▶ **WHAT YOU NEED TO DO**
The line containing "- BucketTagging" marks where to begin. Write out that line and every line after it exactly, through the last line below.

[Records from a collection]
+--

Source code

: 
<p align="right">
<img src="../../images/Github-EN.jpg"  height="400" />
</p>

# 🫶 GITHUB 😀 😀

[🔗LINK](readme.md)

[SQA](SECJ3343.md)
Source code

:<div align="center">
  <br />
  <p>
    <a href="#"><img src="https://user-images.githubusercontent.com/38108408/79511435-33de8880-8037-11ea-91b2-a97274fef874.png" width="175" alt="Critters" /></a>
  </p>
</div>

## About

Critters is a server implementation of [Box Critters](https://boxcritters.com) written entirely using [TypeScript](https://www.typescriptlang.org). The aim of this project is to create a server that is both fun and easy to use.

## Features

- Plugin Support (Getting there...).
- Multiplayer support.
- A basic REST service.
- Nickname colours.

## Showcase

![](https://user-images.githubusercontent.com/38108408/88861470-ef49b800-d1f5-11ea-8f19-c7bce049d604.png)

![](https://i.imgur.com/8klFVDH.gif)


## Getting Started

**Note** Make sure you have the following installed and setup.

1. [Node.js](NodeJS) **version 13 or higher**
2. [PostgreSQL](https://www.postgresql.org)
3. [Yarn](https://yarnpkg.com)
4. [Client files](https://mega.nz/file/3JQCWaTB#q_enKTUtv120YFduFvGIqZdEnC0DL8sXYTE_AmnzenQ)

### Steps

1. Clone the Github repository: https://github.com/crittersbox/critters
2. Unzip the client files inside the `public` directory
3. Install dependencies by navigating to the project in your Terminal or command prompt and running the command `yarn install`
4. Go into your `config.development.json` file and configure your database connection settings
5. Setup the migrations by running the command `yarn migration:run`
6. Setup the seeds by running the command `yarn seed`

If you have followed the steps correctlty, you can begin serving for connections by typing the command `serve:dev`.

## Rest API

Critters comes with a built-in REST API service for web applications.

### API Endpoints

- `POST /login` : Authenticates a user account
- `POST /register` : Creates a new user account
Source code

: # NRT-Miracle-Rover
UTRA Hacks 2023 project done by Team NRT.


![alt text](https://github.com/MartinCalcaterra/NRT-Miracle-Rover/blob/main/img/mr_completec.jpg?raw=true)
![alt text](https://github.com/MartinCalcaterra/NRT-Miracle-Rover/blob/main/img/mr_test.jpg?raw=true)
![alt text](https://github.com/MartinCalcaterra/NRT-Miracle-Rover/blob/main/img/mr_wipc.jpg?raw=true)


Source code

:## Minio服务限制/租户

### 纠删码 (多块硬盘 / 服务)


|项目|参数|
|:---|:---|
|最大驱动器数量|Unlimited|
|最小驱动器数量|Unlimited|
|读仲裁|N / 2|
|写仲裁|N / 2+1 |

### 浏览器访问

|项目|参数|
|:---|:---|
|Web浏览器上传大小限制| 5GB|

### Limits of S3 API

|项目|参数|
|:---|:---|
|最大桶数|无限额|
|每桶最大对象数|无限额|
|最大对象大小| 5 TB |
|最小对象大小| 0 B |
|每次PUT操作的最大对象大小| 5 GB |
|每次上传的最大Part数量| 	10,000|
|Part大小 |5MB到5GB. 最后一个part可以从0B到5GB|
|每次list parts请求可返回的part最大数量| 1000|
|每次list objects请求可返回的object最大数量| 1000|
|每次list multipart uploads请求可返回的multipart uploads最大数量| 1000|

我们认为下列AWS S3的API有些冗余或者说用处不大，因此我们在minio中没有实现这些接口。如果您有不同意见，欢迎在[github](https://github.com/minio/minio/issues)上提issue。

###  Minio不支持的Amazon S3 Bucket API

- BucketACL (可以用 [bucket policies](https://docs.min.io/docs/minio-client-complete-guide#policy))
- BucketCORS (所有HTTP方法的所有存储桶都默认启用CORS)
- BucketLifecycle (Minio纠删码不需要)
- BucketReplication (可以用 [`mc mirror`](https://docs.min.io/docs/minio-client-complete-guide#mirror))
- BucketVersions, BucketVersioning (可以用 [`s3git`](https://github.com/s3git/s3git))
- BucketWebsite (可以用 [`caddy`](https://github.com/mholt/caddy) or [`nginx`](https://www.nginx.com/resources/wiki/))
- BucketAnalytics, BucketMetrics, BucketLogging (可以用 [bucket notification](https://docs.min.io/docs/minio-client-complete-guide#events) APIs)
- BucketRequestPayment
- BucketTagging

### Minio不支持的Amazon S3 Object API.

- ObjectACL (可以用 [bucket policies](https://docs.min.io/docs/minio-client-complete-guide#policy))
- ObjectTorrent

+--

▶ **SOLUTION FOR THIS TASK**
- BucketTagging

### Minio不支持的Amazon S3 Object API.

- ObjectACL (可以用 [bucket policies](https://docs.min.io/docs/minio-client-complete-guide#policy))
- ObjectTorrent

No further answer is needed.